__PROVIDED DATA__
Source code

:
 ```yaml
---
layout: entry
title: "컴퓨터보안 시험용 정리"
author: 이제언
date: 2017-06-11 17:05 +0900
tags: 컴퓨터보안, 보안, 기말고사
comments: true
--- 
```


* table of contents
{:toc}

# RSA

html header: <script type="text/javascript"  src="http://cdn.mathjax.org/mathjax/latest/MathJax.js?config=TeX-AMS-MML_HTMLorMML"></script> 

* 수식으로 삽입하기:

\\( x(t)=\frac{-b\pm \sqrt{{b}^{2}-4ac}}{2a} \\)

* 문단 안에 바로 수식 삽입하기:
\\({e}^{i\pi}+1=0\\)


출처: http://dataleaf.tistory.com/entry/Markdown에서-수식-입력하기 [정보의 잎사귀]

__YOUR INSTRUCTIONS__
Write down how many lines of the data above carry the word "컴퓨터보안". Nothing else belongs in the answer.

__ANSWER SPACE__
2